Our anniversary honorees this year include Charles Martin Loeffler, Sofia Gubaidulina, Ingolf Dahl, and Anton Arensky. The April performance of Janáček’s Violin and Piano Sonata coincides with the anniversary of its premiere in April 1912! Sofia Gubaidulina, one of the world’s leading composers, turns eighty during the week we play her early piano quintet to kick of the series of piano quintets to follow on every concert. Her close connection to Shostakovich during the years it was composed make the introduction of her piano quintet to Boston audiences compelling and necessary!
Our November concert contains a rare gem. To those who love rich string quartet textures the Bloch Two Pieces will be a revelation even as they resonate the same C major tonalities heard earlier in the Haydn and Dohnányi trios.

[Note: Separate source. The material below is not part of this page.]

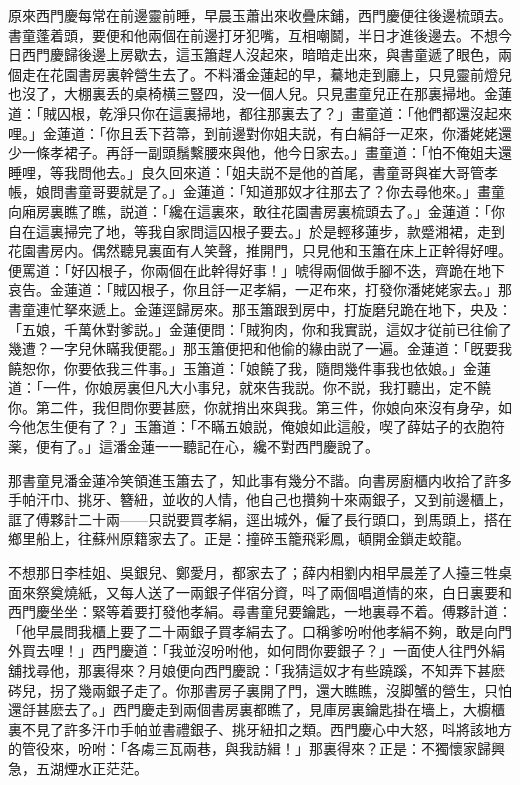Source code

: 原來西門慶每常在前邊靈前睡，早晨玉蕭出來收疊床鋪，西門慶便往後邊梳頭去。書童蓬着頭，要便和他兩個在前邊打牙犯嘴，互相嘲鬬，半日才進後邊去。不想今日西門慶歸後邊上房歇去，這玉簫趕人沒起來，暗暗走出來，與書童遞了眼色，兩個走在花園書房裏幹營生去了。不料潘金蓮起的早，驀地走到廳上，只見靈前燈兒也沒了，大棚裏丢的桌椅横三豎四，没一個人兒。只見畫童兒正在那裏掃地。金蓮道：「賊囚根，乾淨只你在這裏掃地，都往那裏去了？」畫童道：「他們都還沒起來哩。」金蓮道：「你且丢下苕箒，到前邊對你姐夫説，有白絹㧱一疋來，你潘姥姥還少一條孝裙子。再㧱一副頭鬚繫腰來與他，他今日家去。」畫童道：「怕不俺姐夫還睡哩，等我問他去。」良久回來道：「姐夫説不是他的首尾，書童哥與崔大哥管孝帳，娘問書童哥要就是了。」金蓮道：「知道那奴才往那去了？你去尋他來。」畫童向廂房裏瞧了瞧，説道：「纔在這裏來，敢往花園書房裏梳頭去了。」金蓮道：「你自在這裏掃完了地，等我自家問這囚根子要去。」於是輕移蓮步，款蹙湘裙，走到花園書房内。偶然聽見裏面有人笑聲，推開門，只見他和玉簫在床上正幹得好哩。便罵道：「好囚根子，你兩個在此幹得好事！」唬得兩個做手腳不迭，齊跪在地下哀告。金蓮道：「賊囚根子，你且㧱一疋孝絹，一疋布來，打發你潘姥姥家去。」那書童連忙拏來遞上。金蓮逕歸房來。那玉簫跟到房中，打旋磨兒跪在地下，央及：「五娘，千萬休對爹説。」金蓮便問：「賊狗肉，你和我實説，這奴才従前已往偷了幾遭？一字兒休瞞我便罷。」那玉簫便把和他偷的緣由説了一遍。金蓮道：「旣要我饒恕你，你要依我三件事。」玉簫道：「娘饒了我，隨問幾件事我也依娘。」金蓮道：「一件，你娘房裏但凡大小事兒，就來告我説。你不説，我打聽出，定不饒你。第二件，我但問你要甚麽，你就捎出來與我。第三件，你娘向來沒有身孕，如今他怎生便有了？」玉簫道：「不瞞五娘説，俺娘如此這般，喫了薛姑子的衣胞符薬，便有了。」這潘金蓮一一聽記在心，纔不對西門慶說了。

那書童見潘金蓮冷笑領進玉簫去了，知此事有幾分不諧。向書房廚櫃内收拾了許多手帕汗巾、挑牙、簪紐，並收的人情，他自己也攢夠十來兩銀子，又到前邊櫃上，誆了傅夥計二十兩——只説要買孝絹，逕出城外，僱了長行頭口，到馬頭上，搭在鄉里船上，往蘇州原籍家去了。正是：撞碎玉籠飛彩鳳，頓開金鎖走蛟龍。

不想那日李桂姐、吳銀兒、鄭愛月，都家去了；薛内相劉内相早晨差了人擡三牲桌面來祭奠燒紙，又每人送了一兩銀子伴宿分資，呌了兩個唱道情的來，白日裏要和西門慶坐坐：緊等着要打發他孝絹。尋書童兒要鑰匙，一地裏尋不着。傅夥計道：「他早晨問我櫃上要了二十兩銀子買孝絹去了。口稱爹吩咐他孝絹不夠，敢是向門外買去哩！」西門慶道：「我並沒吩咐他，如何問你要銀子？」一面使人往門外絹舖找尋他，那裏得來？月娘便向西門慶說：「我猜這奴才有些蹺蹊，不知弄下甚麽硶兒，拐了幾兩銀子走了。你那書房子裏開了門，還大瞧瞧，沒脚蟹的營生，只怕還㧱甚麽去了。」西門慶走到兩個書房裏都瞧了，見庫房裏鑰匙掛在墻上，大櫥櫃裏不見了許多汗巾手帕並書禮銀子、挑牙紐扣之類。西門慶心中大怒，呌將該地方的管役來，吩咐：「各䖏三瓦兩巷，與我訪緝！」那裏得來？正是：不獨懷家歸興急，五湖煙水正茫茫。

Building from three players, to four, and then five, the program concludes with the first really important work for piano and string quartet, the ever-popular Schumann Piano Quintet.

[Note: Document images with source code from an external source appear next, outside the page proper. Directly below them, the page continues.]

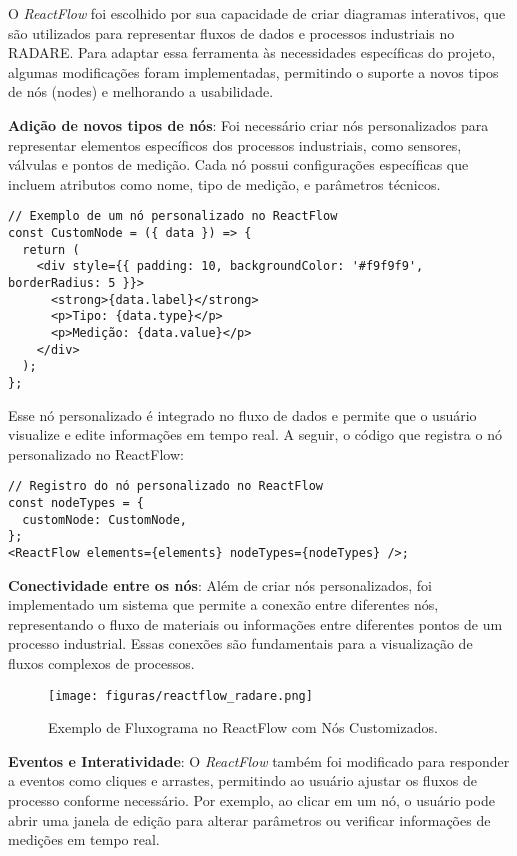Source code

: O \textit{ReactFlow} foi escolhido por sua capacidade de criar diagramas interativos, que são utilizados para representar fluxos de dados e processos industriais no RADARE. Para adaptar essa ferramenta às necessidades específicas do projeto, algumas modificações foram implementadas, permitindo o suporte a novos tipos de nós (nodes) e melhorando a usabilidade.

\textbf{Adição de novos tipos de nós}: Foi necessário criar nós personalizados para representar elementos específicos dos processos industriais, como sensores, válvulas e pontos de medição. Cada nó possui configurações específicas que incluem atributos como nome, tipo de medição, e parâmetros técnicos.

\begin{verbatim}
// Exemplo de um nó personalizado no ReactFlow
const CustomNode = ({ data }) => {
  return (
    <div style={{ padding: 10, backgroundColor: '#f9f9f9', borderRadius: 5 }}>
      <strong>{data.label}</strong>
      <p>Tipo: {data.type}</p>
      <p>Medição: {data.value}</p>
    </div>
  );
};
\end{verbatim}

Esse nó personalizado é integrado no fluxo de dados e permite que o usuário visualize e edite informações em tempo real. A seguir, o código que registra o nó personalizado no ReactFlow:

\begin{verbatim}
// Registro do nó personalizado no ReactFlow
const nodeTypes = {
  customNode: CustomNode,
};
<ReactFlow elements={elements} nodeTypes={nodeTypes} />;
\end{verbatim}

\textbf{Conectividade entre os nós}: Além de criar nós personalizados, foi implementado um sistema que permite a conexão entre diferentes nós, representando o fluxo de materiais ou informações entre diferentes pontos de um processo industrial. Essas conexões são fundamentais para a visualização de fluxos complexos de processos.

\begin{figure}[htbp]
    \centering
    \texttt{[image: figuras/reactflow\_radare.png]}
    \caption{Exemplo de Fluxograma no ReactFlow com Nós Customizados.}
    \label{Fig:ReactFlow}
\end{figure}

\textbf{Eventos e Interatividade}: O \textit{ReactFlow} também foi modificado para responder a eventos como cliques e arrastes, permitindo ao usuário ajustar os fluxos de processo conforme necessário. Por exemplo, ao clicar em um nó, o usuário pode abrir uma janela de edição para alterar parâmetros ou verificar informações de medições em tempo real.

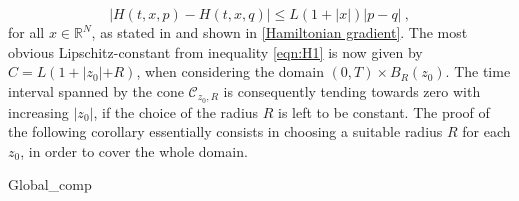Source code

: 		\begin{equation}
			\label{varying_Lipschitz}
			\lvert H(t, x, p) - H(t, x, q) \rvert \leq L \left(1 + \lvert x \rvert \right) \lvert p - q \rvert \ ,
		\end{equation}
		for all $ x \in \mathbb{R}^{N} $, as stated in \cite[p.~167]{zhou} and shown in \ref{Hamiltonian gradient}. The most obvious Lipschitz-constant from inequality \eqref{eqn:H1} is now given by $ C = L (1 + \lvert z_0 \lvert + R) $, when considering the domain $ \left(0, T \right) \times B_R(z_0) $. The time interval spanned by the cone $ \mathcal{C}_{z_0, R} $ is consequently tending towards zero with increasing $ \lvert z_0 \rvert $, if the choice of the radius $ R $ is left to be constant. The proof of the following corollary essentially consists in choosing a suitable radius $ R $ for each $ z_0 $, in order to cover the whole domain.
		
		{Global_comp}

In December we move from Harvard’s Sanders Theater to MIT’s Kresge Auditorium in time to acknowledge the passing of Hanukah with Beethoven’s Variations for cello and piano on a theme from Handel’s oratorio, Judas Maccabeus. In that program we also play the piano quintet arrangement of Arnold Schoenberg’s early Chamber Symphony, the first of the many such works by Jewish composers who were or would be exiled from Europe by World War Two to a life in Los Angeles of unprecedented creativity in music for film, concert hall, and in teaching the public about music.
The story of how great artists uprooted from their native soil make a new life and world for themselves and others is better known through painting, literature, dance, film and symphonic music than it is in chamber music. The range of the contributions by consummate masters of chamber music such as Korngold, Eisler, Toch, Castelnuovo-Tedesco will be the subject of our third annual Winter Festival and Forum at MIT’s Kresge in January flanked by the works of two other exiles, Schoenberg and Dahl, on the December and February programs.
The extraordinary personal achievements of our recent and future visitors and guests will also add to the excitement this year. Among them are the new principal violist of the San Francisco Symphony, the new principal flutist of the Pittsburgh Symphony, the former principal cellist of the Los Angeles Philharmonic, the new concertmaster of the Toronto Symphony and the winner of the Gold Medal in cello at the 2011 Tchaikovsky Competition in Moscow! We are grateful as well for visits from friends who are leaders and members of other local ensembles including the Boston Symphony, Boston Musica Viva, and Marlboro Music.
All of this has been made possible by your continued generous support and from the wise guidance and dedication of our Board. We remain continually grateful and look forward to beautiful music making this year.